Decision-making concerning medical decisions and treatment plans require patient-centered communication and shared decisions. It heightens the quality of care provided to patients, as in these frameworks, patients are the core, which results in a win-win situation. Patients’ needs are met, and health practitioners make medical decisions that are consistent with not only the patient’s needs but also show value, respect, and responsiveness. This argument helps explain and understand the situation you shared. Delivery systems and health practitioners that embrace patient-centered care increase patient motivation for the treatment plans and confidence for better results (Laura Levit, 2013). Just like in the situation you explained, you practiced patient-centered care where you ensured effective and open communication. The patient opened up about the heat medication, and you explained to him that being a firefighter, one must not take heat-altering medications. In the end, an effective treatment plan was developed that incorporated the patient’s needs and those of the medical practice. The treatment was successful, as the patient joined the firefighters. Throughout the process, the patient-decision aid tool was incorporated as the common ground created between you, and the patient supported patient decision-making and patient-centered care. Patient-decision aid tool helps provide critical information to patients while aligning the treatment plan with their needs and preferences. Concisely, the tool facilitated shared and informed decision-making between you and the patient.

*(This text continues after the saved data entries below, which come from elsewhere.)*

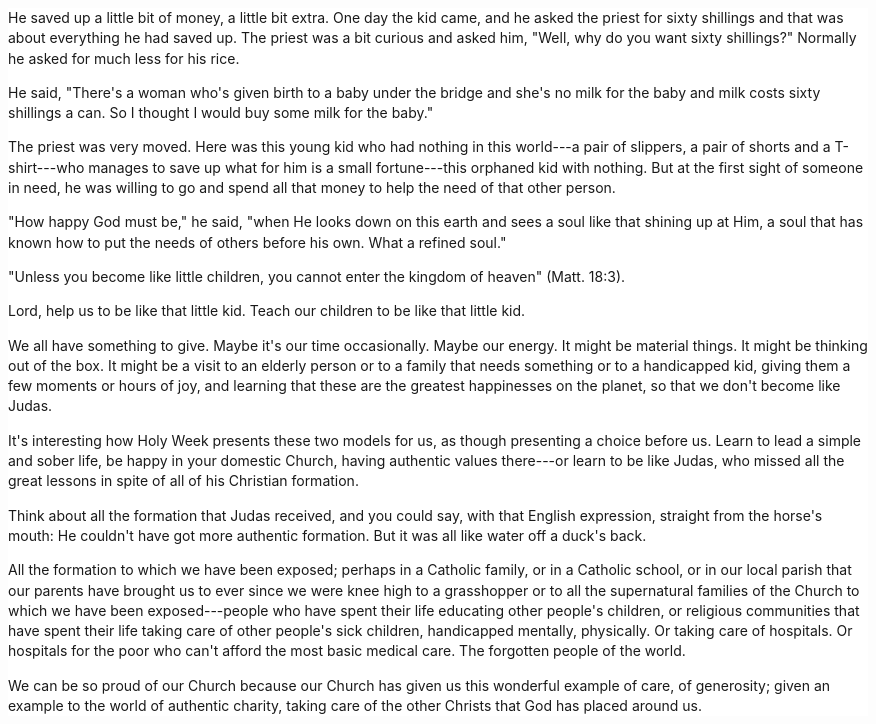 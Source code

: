 He saved up a little bit of money, a little bit extra. One day the kid
came, and he asked the priest for sixty shillings and that was about
everything he had saved up. The priest was a bit curious and asked him,
"Well, why do you want sixty shillings?" Normally he asked for much less
for his rice.

He said, "There\'s a woman who\'s given birth to a baby under the bridge
and she\'s no milk for the baby and milk costs sixty shillings a can. So
I thought I would buy some milk for the baby."

The priest was very moved. Here was this young kid who had nothing in
this world---a pair of slippers, a pair of shorts and a T-shirt---who
manages to save up what for him is a small fortune---this orphaned kid
with nothing. But at the first sight of someone in need, he was willing
to go and spend all that money to help the need of that other person.

"How happy God must be," he said, "when He looks down on this earth and
sees a soul like that shining up at Him, a soul that has known how to
put the needs of others before his own. What a refined soul."

"Unless you become like little children, you cannot enter the kingdom of
heaven" (Matt. 18:3).

Lord, help us to be like that little kid. Teach our children to be like
that little kid.

We all have something to give. Maybe it\'s our time occasionally. Maybe
our energy. It might be material things. It might be thinking out of the
box. It might be a visit to an elderly person or to a family that needs
something or to a handicapped kid, giving them a few moments or hours of
joy, and learning that these are the greatest happinesses on the planet,
so that we don\'t become like Judas.

It\'s interesting how Holy Week presents these two models for us, as
though presenting a choice before us. Learn to lead a simple and sober
life, be happy in your domestic Church, having authentic values
there---or learn to be like Judas, who missed all the great lessons in
spite of all of his Christian formation.

Think about all the formation that Judas received, and you could say,
with that English expression, straight from the horse\'s mouth: He
couldn\'t have got more authentic formation. But it was all like water
off a duck\'s back.

All the formation to which we have been exposed; perhaps in a Catholic
family, or in a Catholic school, or in our local parish that our parents
have brought us to ever since we were knee high to a grasshopper or to
all the supernatural families of the Church to which we have been
exposed---people who have spent their life educating other people\'s
children, or religious communities that have spent their life taking
care of other people\'s sick children, handicapped mentally, physically.
Or taking care of hospitals. Or hospitals for the poor who can\'t afford
the most basic medical care. The forgotten people of the world.

We can be so proud of our Church because our Church has given us this
wonderful example of care, of generosity; given an example to the world
of authentic charity, taking care of the other Christs that God has
placed around us.

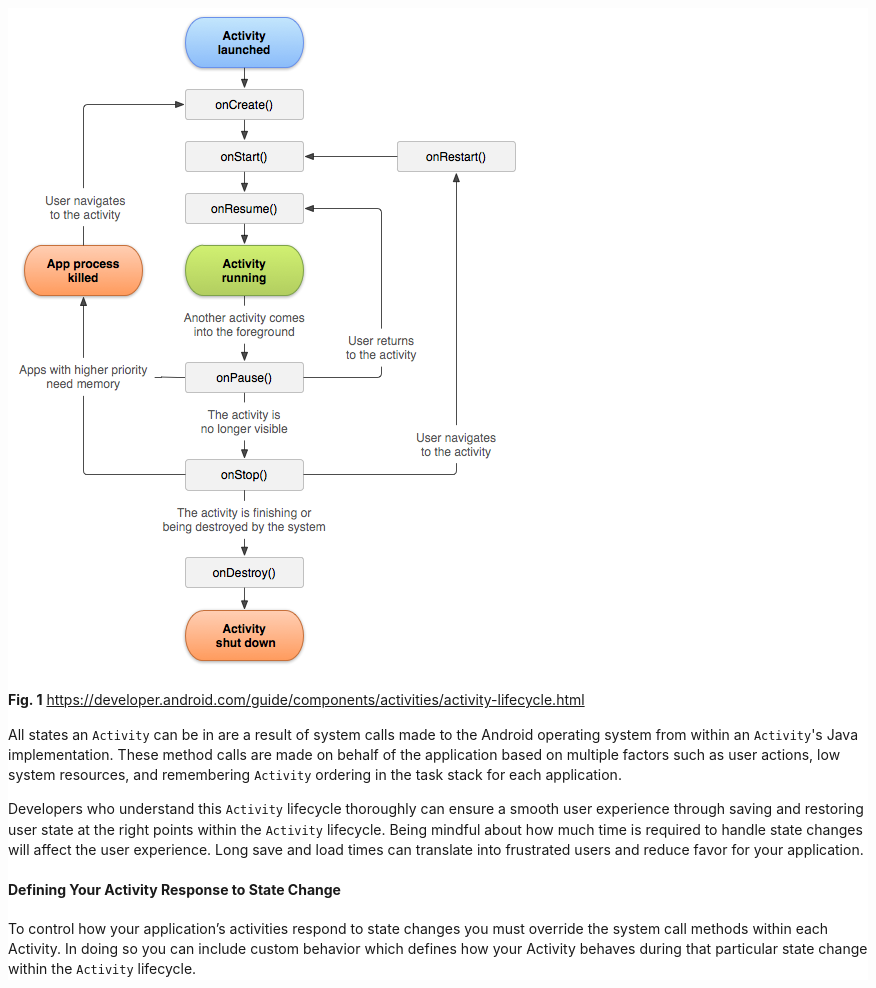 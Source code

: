 ![Activity Life Cycle](activity_lifecycle.png)

**Fig. 1** https://developer.android.com/guide/components/activities/activity-lifecycle.html

All states an ```Activity``` can be in are a result of system calls made to the Android operating system from within an ```Activity```'s Java implementation. These method calls are made on behalf of the application based on multiple factors such as user actions, low system resources, and remembering ```Activity``` ordering in the task stack for each application.

Developers who understand this ```Activity``` lifecycle thoroughly can ensure a smooth user experience through saving and restoring user state at the right points within the ```Activity``` lifecycle. Being mindful about how much time is required to handle state changes will affect the user experience. Long save and load times can translate into frustrated users and reduce favor for your application.

#### Defining Your Activity Response to State Change

To control how your application’s activities respond to state changes you must override the system call methods within each Activity.  In doing so you can include custom behavior which defines how your Activity behaves during that particular state change within the ```Activity``` lifecycle.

However, it is not in all situations that shared decision-making is productive and successful as in your case, there exist barriers including inflexible clinical information systems, lack of patient’s experience in treatment, and lack of understanding among involved parties such as family members (Neumiller, 2012). It becomes challenging to incorporate decisions, values, and preferences of patients when they are contrary to healthcare systems. Inexperience and lack of adequate information among patients concerning treatment plans, options, the likelihood of treatment responses, and prognosis complicates the process. If a physician is trained in effective communication, then they can use the ETHNIC (Explaining, Treating, Healing, Negotiating, Intervening, and Collaborating) tool of communication and understanding (Campinha-Bacote, 2011). However, if the physician lacks training, they are likely to miss the patient’s emotional needs or recognize preferences, which results in demotivation, miscommunication, and ineffectiveness. These aspects negatively affect both the patient and the physician, which should not be the case.

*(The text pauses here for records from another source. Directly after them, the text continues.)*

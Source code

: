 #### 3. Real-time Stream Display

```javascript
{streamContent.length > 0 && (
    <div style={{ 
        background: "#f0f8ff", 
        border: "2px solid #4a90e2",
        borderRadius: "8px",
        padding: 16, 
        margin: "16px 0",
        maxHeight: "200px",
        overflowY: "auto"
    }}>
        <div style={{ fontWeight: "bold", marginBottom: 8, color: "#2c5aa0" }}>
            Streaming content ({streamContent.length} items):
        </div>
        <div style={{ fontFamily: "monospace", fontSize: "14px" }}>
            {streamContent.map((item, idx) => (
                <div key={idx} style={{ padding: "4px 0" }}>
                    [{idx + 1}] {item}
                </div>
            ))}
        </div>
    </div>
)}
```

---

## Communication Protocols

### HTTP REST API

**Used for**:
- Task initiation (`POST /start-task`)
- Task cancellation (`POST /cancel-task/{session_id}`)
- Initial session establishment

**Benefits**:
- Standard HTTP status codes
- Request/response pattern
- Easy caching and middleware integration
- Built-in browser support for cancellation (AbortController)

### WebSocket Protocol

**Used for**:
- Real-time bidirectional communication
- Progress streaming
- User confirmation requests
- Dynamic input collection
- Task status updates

Campinha-Bacote, J. (2011). “Delivering Patient-Centered Care in the Midst of a Cultural Conflict: The Role of Cultural Competence” . ” OJIN: The Online Journal of Issues in Nursing, Vol 16(2).
Laura Levit, E. B. (2013). Chapter 3: Patient-Centered Communication and Shared Decision Making. In Delivering High-Quality Cancer Care: Charting a New Course for a System in Crisis. Washington (DC): National Academies Press.
Neumiller, J. J. (2012). A Patient-Centered Approach: A Step in the Right Direction . Diabetes Spectrum, Vol 25(3), 130.